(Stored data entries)
--------
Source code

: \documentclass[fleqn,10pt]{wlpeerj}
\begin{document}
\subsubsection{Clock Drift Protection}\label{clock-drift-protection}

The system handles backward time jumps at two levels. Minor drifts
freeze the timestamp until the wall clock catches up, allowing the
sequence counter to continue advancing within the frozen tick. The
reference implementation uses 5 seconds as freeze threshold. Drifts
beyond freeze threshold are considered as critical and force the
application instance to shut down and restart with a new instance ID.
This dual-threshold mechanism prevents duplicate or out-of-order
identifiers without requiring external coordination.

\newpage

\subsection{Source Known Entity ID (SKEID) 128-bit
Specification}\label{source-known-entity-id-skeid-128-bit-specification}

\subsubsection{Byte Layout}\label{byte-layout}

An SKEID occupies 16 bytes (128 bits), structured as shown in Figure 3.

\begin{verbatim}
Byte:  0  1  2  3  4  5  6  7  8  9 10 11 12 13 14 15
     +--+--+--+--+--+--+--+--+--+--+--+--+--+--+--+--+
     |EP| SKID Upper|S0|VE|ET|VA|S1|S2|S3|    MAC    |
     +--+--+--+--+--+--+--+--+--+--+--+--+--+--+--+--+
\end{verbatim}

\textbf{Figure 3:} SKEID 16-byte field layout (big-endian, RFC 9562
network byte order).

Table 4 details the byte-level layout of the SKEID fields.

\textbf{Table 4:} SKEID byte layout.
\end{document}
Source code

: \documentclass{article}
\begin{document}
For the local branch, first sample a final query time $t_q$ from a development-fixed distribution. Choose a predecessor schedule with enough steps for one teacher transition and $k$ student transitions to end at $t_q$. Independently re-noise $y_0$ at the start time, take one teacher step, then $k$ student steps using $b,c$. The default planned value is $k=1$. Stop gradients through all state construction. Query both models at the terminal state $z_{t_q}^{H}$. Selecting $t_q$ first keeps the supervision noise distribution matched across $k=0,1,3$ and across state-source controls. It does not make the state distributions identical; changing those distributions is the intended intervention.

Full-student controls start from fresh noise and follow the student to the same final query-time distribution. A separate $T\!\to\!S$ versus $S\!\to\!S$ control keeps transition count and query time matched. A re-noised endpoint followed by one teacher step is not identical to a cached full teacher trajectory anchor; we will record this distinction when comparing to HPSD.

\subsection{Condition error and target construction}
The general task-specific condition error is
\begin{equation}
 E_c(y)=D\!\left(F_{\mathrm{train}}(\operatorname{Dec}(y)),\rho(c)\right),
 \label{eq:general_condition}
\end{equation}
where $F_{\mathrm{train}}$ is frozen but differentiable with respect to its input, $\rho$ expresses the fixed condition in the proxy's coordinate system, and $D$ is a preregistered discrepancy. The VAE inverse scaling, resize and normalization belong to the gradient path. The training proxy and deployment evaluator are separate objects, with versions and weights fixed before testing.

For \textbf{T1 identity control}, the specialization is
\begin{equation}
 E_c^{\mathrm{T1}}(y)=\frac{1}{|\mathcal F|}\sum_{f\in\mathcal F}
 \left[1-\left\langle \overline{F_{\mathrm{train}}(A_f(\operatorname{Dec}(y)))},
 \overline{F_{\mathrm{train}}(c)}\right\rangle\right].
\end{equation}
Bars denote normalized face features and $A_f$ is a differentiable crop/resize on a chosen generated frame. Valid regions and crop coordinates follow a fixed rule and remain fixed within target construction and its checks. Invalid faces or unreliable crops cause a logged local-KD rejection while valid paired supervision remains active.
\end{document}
--------
● **Problem to work on**
Could you restate, word for word, the lines above from the one with "beyond freeze threshold" to the one with "ID (SKEID) 128-bit", both included?

● **Reply to the task**
beyond freeze threshold are considered as critical and force the
application instance to shut down and restart with a new instance ID.
This dual-threshold mechanism prevents duplicate or out-of-order
identifiers without requiring external coordination.

\newpage

\subsection{Source Known Entity ID (SKEID) 128-bit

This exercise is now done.